Seat design supports posture

Technology designed to adaptively support posture could help children with severe dyspraxia, improve drivers’ road skills and reduce falls among the elderly.

This is the hope of engineers and psychologists at Leeds University, who are researching the way posture affects the motor skills of children and adults.

Their research could facilitate the development of robotic classroom chairs that help dyspraxic children remain secure in their seat, high-tech car seats designed to alert drivers not sitting in the optimal driving position, or wearable sensors that caution elderly people making unstable movements.

Mark Mon-Williams, a professor of cognitive psychology at Leeds, said the initial focus will be on children with more extreme forms of dyspraxia.

’If you sit a child with this disorder in a seat, they will tip over if they’re not paying attention,’ he said. ’If they’re spending all their time trying not to fall out of their chair, that’s less time for them to concentrate on what the teacher is writing on a blackboard.’

The Leeds team propose a chair built with inertial sensors and pneumatically driven motors that could sense the position of a child and automatically adjust them if they are tipping too far in one direction.

Mon-Williams said posture control will not only help a child stay in his or her seat, it will also have the potential to improve essential motor skills, such as handwriting.

The Leeds team will test the effects of adaptive postural support with volunteer children.

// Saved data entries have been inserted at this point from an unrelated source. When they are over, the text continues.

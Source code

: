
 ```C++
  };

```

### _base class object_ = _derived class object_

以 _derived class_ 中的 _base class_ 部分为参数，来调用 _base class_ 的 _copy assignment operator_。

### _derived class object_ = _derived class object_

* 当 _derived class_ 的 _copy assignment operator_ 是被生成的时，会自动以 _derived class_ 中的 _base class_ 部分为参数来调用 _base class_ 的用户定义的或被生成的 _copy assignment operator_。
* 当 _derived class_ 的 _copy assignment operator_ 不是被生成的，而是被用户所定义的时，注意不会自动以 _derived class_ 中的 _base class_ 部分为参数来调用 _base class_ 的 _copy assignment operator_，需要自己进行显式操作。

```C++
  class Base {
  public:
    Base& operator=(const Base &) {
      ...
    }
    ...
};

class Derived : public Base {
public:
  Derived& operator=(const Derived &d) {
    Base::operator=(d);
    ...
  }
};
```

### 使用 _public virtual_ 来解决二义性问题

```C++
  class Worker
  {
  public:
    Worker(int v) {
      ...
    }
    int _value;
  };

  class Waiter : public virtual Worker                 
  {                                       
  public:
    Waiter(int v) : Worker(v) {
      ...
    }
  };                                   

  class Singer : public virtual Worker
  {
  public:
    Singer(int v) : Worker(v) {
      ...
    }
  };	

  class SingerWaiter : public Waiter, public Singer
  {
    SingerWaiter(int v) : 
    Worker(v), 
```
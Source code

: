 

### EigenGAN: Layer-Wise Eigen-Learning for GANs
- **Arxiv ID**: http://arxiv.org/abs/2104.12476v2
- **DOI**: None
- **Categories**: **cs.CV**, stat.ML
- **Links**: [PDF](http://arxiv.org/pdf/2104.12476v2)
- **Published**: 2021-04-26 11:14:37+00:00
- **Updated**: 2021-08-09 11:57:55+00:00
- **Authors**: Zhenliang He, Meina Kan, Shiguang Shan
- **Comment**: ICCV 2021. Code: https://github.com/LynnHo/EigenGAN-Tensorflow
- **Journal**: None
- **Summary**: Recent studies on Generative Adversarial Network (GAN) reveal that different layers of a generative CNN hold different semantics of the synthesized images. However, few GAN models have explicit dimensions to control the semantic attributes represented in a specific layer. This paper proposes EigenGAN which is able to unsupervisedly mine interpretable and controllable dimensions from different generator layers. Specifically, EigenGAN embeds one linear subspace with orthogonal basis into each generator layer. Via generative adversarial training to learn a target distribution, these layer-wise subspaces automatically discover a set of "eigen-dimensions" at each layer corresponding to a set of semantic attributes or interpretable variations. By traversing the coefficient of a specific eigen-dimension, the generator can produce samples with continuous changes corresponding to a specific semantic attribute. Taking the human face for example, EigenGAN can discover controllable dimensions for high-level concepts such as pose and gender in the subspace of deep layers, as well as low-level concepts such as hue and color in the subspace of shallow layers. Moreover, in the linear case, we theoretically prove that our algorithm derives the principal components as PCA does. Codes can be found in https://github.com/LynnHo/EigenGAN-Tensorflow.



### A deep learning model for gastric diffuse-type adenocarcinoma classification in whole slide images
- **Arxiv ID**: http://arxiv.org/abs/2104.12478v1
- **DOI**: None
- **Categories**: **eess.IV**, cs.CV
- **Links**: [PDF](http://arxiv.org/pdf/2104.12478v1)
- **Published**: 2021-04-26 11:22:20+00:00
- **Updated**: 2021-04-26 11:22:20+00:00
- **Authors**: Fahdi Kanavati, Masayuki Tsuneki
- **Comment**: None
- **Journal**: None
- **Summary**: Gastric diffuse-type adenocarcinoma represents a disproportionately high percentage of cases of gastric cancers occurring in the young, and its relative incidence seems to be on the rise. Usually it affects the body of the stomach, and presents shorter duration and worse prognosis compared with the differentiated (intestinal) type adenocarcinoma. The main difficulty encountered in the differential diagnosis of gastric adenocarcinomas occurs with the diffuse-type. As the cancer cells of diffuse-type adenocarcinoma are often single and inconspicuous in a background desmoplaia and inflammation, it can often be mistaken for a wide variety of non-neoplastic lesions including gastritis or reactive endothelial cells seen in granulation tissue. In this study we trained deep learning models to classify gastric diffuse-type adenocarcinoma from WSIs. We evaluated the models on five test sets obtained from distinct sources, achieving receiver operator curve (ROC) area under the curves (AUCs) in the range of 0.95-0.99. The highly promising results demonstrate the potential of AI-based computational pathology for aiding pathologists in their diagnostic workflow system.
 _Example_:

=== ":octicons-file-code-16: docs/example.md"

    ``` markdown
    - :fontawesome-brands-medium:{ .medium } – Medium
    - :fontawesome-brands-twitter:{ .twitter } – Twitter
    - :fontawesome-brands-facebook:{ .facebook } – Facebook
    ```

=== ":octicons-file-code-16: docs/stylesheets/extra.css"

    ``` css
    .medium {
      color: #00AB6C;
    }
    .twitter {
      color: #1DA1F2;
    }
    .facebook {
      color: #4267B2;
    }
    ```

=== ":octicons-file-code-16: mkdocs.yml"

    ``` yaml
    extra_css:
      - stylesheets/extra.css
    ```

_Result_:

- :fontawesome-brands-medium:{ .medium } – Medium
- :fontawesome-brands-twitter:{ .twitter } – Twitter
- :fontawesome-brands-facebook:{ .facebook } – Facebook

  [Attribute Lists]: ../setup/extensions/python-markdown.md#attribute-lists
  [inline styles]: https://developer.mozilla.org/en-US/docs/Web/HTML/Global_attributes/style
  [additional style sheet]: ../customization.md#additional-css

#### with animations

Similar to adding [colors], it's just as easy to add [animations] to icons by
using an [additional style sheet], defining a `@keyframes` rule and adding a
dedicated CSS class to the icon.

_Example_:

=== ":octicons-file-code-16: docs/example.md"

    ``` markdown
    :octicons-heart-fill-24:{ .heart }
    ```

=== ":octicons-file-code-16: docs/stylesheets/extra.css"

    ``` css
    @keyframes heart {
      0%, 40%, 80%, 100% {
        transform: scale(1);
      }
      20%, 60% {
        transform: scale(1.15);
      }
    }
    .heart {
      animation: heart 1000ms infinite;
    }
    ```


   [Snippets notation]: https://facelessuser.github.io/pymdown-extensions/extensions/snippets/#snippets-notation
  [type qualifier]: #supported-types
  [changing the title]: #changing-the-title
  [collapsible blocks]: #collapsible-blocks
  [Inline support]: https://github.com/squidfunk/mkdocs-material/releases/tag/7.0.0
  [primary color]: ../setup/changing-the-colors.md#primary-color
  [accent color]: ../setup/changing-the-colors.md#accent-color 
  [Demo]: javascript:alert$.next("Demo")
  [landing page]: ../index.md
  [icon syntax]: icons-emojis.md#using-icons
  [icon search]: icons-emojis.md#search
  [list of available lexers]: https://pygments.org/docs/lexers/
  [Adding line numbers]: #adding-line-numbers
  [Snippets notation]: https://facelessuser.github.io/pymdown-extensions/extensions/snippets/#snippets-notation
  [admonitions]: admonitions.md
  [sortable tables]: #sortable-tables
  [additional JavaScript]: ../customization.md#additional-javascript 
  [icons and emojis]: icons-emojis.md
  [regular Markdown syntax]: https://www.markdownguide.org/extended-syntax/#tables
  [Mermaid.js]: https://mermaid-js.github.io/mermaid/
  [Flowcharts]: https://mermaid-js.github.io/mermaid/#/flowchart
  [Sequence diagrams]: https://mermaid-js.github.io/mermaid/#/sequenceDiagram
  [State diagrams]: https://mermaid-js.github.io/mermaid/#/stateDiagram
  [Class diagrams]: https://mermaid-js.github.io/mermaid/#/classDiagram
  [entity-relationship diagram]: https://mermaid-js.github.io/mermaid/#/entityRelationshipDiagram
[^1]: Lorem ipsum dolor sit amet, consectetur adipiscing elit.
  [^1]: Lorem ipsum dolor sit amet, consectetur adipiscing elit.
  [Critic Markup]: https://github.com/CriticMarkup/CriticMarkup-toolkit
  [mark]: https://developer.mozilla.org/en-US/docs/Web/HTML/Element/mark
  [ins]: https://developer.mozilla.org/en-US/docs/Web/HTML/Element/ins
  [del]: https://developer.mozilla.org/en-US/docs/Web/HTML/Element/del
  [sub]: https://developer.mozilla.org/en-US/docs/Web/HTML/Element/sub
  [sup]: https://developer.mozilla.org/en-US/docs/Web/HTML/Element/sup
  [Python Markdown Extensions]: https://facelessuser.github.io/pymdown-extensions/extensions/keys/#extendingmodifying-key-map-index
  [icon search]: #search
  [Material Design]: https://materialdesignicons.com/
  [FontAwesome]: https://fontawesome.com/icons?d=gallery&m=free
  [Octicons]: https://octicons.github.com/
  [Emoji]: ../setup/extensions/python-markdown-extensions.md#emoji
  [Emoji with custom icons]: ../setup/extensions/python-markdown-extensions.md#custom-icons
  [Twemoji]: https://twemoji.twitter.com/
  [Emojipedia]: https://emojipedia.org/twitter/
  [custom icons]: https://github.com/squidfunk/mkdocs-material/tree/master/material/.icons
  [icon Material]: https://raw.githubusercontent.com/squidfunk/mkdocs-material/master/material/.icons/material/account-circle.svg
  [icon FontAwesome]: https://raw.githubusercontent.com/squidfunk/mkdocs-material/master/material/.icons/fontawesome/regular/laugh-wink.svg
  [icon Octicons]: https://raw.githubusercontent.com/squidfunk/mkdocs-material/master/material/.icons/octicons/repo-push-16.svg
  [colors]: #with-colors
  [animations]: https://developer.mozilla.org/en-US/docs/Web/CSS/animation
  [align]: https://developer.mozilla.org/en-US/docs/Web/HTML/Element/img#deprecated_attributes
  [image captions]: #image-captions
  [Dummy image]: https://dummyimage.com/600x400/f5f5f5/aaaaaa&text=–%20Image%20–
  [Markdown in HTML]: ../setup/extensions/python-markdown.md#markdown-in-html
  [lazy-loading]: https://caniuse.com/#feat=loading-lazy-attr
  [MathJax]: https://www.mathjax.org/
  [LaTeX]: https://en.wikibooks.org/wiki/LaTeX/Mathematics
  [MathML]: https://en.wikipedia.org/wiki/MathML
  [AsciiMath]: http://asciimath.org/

The children will be asked to sit in a chair and their posture will be closely monitored as they are asked to perform tasks, such as tracing shapes using a stylus on a specially equipped Toshiba tablet-screen laptop.

Mon-Williams said the laptop will allow the team to follow the tip of the child’s pen to determine measurements, such as accuracy, speed and smoothness of the movements.

The Leeds team are working with James Leckey Design, a manufacturer of chairs built specially for children with severe disabilities, such as cerebral palsy.

The results of the research will be taken on by James Leckey Design for product development.